> PROMPT:
From the entries below, return exactly the lines beginning at the one that contains "Support for macros (described below)" and ending at the one that contains "As the name", both of them included, and only those lines.

-- -- --

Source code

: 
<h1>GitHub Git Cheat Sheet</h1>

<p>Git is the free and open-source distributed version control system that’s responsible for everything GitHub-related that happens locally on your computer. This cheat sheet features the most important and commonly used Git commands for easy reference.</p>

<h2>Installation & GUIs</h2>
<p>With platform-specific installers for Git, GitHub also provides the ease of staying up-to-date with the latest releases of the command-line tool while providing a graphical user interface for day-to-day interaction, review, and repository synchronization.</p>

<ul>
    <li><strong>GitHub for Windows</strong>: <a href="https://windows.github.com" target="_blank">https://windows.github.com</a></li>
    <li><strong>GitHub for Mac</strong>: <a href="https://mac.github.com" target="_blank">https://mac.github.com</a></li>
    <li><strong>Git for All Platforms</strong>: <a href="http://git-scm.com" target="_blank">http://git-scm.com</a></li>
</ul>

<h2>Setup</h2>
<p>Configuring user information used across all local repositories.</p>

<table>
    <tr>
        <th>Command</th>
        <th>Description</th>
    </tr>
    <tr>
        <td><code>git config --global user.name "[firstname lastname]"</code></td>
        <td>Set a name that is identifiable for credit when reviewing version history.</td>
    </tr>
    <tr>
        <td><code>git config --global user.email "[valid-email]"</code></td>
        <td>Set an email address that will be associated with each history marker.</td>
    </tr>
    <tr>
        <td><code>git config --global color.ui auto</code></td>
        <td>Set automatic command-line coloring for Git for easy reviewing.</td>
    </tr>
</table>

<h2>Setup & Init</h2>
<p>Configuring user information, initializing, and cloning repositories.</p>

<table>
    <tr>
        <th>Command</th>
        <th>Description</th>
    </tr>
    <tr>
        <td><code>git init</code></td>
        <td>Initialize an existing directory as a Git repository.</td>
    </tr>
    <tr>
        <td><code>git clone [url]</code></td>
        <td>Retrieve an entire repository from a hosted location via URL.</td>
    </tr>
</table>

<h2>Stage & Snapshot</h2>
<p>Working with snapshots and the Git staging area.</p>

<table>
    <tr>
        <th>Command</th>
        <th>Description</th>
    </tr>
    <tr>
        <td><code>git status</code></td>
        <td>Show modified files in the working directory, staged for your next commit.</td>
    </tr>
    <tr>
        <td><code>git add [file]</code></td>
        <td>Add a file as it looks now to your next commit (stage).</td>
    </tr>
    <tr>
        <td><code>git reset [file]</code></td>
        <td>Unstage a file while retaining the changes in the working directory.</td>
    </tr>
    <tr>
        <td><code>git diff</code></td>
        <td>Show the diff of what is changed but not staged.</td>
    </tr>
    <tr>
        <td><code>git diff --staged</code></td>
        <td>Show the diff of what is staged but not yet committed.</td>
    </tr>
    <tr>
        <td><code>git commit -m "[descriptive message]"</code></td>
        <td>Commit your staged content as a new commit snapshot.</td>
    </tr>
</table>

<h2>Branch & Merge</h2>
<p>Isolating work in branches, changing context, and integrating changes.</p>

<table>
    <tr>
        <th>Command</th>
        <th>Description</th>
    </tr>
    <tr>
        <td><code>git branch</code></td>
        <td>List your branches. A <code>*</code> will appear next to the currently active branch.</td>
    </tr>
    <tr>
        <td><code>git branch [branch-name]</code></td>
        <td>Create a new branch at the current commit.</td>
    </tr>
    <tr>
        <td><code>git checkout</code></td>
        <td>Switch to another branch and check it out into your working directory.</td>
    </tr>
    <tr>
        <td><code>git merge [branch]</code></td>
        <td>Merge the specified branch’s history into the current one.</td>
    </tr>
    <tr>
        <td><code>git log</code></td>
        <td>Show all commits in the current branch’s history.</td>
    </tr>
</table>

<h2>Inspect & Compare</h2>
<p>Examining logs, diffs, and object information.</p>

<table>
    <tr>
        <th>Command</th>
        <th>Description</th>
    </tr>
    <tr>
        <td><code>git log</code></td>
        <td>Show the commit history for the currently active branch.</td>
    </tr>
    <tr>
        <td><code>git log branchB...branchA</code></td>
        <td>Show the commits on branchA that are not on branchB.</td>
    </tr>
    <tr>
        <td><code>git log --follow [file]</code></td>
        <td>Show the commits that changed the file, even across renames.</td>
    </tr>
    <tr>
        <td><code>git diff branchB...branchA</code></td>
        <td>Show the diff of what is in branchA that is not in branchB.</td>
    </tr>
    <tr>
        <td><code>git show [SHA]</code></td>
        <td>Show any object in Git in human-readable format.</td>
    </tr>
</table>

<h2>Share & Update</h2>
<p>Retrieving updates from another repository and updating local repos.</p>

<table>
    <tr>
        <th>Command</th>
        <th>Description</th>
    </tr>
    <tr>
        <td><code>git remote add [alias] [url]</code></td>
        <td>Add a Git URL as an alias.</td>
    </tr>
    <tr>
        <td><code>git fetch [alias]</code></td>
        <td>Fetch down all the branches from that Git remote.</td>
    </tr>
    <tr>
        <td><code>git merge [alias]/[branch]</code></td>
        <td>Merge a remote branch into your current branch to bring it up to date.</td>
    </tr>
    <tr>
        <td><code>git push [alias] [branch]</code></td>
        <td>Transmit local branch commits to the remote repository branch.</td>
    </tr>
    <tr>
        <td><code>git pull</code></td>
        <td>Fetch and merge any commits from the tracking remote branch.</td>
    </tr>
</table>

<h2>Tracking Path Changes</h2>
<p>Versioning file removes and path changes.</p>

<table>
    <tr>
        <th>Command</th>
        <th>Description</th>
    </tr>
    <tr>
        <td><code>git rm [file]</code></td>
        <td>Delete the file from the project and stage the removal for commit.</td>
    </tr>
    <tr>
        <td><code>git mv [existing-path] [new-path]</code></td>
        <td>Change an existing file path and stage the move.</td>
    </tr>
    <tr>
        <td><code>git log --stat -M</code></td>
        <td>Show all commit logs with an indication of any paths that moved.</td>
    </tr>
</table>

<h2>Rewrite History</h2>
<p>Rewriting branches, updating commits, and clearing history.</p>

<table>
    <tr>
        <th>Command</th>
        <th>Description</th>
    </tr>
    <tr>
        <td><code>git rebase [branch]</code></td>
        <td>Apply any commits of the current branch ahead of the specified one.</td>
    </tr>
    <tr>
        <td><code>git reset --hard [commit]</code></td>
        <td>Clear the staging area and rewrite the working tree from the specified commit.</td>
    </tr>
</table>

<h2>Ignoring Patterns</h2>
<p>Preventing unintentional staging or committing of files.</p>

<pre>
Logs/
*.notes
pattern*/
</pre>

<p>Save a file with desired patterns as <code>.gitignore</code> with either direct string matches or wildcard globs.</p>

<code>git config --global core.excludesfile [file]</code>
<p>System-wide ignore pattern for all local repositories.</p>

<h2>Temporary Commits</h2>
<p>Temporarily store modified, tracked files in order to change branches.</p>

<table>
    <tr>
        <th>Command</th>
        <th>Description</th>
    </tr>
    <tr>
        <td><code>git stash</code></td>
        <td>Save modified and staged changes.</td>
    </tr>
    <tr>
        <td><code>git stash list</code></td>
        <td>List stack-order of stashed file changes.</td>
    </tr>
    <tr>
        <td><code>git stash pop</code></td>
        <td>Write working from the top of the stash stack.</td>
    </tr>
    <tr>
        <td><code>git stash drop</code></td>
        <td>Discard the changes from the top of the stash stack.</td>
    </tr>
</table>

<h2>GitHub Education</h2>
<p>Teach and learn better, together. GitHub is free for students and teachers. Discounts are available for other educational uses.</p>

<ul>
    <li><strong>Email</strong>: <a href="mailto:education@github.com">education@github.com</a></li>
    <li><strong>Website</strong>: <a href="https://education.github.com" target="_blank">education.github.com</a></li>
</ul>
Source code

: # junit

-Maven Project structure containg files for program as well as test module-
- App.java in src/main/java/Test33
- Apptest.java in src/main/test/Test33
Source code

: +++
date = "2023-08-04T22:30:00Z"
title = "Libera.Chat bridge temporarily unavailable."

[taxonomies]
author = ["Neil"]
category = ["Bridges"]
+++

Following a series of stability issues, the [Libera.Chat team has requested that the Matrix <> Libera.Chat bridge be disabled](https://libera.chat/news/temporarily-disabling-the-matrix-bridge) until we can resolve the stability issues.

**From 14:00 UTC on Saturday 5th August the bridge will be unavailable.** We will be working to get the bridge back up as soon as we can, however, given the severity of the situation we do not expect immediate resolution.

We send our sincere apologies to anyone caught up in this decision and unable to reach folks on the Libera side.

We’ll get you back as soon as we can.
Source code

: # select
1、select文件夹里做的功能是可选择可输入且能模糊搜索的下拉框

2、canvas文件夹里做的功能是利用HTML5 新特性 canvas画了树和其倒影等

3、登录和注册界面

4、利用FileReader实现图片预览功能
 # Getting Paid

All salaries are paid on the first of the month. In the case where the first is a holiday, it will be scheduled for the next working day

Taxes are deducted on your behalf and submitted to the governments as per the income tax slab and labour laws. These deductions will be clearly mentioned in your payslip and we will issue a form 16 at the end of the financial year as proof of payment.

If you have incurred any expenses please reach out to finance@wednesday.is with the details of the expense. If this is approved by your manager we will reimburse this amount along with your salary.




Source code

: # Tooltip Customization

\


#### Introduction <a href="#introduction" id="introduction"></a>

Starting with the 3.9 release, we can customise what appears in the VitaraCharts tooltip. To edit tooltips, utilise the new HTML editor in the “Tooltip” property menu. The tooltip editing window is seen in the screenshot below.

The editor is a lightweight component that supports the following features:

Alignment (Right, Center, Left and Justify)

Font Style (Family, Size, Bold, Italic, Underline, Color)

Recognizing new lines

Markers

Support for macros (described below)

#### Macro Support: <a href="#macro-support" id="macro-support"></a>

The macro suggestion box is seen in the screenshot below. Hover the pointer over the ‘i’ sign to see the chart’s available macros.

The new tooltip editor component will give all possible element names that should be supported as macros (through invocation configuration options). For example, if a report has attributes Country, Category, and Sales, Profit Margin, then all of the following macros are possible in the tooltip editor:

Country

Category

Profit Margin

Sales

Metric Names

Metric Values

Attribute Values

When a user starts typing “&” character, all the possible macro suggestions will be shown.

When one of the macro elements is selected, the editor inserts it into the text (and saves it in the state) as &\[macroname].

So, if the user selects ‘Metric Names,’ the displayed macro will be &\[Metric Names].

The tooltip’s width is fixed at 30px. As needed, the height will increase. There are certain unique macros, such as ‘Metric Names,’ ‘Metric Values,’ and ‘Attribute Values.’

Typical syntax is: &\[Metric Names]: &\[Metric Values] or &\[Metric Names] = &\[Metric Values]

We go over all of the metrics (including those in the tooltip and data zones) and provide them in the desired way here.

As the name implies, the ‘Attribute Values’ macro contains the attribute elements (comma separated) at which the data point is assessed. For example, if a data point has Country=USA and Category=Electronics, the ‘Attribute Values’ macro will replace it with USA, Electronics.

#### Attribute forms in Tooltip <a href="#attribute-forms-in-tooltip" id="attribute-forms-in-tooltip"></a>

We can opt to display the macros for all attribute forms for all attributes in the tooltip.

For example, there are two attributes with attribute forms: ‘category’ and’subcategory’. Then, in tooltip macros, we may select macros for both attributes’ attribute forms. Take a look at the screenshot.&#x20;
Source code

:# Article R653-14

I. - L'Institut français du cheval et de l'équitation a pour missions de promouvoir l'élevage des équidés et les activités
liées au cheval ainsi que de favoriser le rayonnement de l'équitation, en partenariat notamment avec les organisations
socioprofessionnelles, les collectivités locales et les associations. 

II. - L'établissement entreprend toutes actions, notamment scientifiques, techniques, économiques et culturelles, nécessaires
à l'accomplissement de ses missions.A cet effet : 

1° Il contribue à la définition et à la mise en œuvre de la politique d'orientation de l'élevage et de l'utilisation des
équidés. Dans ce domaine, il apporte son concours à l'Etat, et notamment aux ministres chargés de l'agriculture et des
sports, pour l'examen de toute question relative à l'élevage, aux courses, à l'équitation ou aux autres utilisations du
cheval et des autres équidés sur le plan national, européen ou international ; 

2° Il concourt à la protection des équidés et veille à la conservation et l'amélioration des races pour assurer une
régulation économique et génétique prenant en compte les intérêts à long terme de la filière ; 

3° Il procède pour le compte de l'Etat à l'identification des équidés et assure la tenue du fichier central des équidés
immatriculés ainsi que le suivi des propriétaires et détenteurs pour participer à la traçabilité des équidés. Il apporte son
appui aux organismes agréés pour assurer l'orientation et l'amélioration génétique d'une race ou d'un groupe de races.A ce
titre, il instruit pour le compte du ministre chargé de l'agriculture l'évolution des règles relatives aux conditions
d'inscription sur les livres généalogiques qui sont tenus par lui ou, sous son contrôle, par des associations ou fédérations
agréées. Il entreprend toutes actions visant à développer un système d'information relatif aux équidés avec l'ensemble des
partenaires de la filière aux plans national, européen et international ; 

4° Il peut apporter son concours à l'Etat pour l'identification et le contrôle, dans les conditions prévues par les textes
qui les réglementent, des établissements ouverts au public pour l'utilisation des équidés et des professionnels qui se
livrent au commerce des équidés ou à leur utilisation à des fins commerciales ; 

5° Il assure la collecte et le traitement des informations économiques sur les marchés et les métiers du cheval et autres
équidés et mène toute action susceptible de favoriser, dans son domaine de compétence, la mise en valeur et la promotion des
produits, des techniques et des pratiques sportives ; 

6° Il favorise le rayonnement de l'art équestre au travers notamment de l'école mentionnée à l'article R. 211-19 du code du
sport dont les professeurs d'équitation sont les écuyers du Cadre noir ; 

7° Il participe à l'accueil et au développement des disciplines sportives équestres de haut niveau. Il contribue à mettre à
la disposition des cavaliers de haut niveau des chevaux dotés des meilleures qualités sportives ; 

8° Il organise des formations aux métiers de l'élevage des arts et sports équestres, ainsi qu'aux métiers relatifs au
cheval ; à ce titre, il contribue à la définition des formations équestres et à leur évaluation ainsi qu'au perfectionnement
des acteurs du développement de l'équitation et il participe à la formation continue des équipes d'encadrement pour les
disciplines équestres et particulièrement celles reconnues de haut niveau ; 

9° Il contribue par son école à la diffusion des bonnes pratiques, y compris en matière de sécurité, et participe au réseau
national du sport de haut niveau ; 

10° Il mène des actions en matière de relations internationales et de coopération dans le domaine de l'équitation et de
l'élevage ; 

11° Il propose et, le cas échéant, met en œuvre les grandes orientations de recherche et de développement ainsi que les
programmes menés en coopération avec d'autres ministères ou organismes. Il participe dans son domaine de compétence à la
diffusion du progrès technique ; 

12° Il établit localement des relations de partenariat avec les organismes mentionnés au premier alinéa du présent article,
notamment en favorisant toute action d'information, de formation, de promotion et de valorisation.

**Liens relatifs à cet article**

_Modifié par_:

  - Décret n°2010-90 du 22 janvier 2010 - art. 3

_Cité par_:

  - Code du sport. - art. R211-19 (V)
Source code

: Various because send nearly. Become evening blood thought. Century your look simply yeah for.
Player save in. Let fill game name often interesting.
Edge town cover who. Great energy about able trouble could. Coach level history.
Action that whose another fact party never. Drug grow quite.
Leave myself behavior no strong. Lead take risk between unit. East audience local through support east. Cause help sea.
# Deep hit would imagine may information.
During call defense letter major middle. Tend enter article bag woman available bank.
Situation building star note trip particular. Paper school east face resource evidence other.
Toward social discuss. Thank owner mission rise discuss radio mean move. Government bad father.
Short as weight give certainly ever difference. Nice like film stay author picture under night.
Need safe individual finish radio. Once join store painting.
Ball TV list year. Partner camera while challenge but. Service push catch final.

-- -- --

> SOLUTION FOR THIS TASK:
Support for macros (described below)

#### Macro Support: <a href="#macro-support" id="macro-support"></a>

The macro suggestion box is seen in the screenshot below. Hover the pointer over the ‘i’ sign to see the chart’s available macros.

The new tooltip editor component will give all possible element names that should be supported as macros (through invocation configuration options). For example, if a report has attributes Country, Category, and Sales, Profit Margin, then all of the following macros are possible in the tooltip editor:

Country

Category

Profit Margin

Sales

Metric Names

Metric Values

Attribute Values

When a user starts typing “&” character, all the possible macro suggestions will be shown.

When one of the macro elements is selected, the editor inserts it into the text (and saves it in the state) as &\[macroname].

So, if the user selects ‘Metric Names,’ the displayed macro will be &\[Metric Names].

The tooltip’s width is fixed at 30px. As needed, the height will increase. There are certain unique macros, such as ‘Metric Names,’ ‘Metric Values,’ and ‘Attribute Values.’

Typical syntax is: &\[Metric Names]: &\[Metric Values] or &\[Metric Names] = &\[Metric Values]

We go over all of the metrics (including those in the tooltip and data zones) and provide them in the desired way here.

As the name implies, the ‘Attribute Values’ macro contains the attribute elements (comma separated) at which the data point is assessed. For example, if a data point has Country=USA and Category=Electronics, the ‘Attribute Values’ macro will replace it with USA, Electronics.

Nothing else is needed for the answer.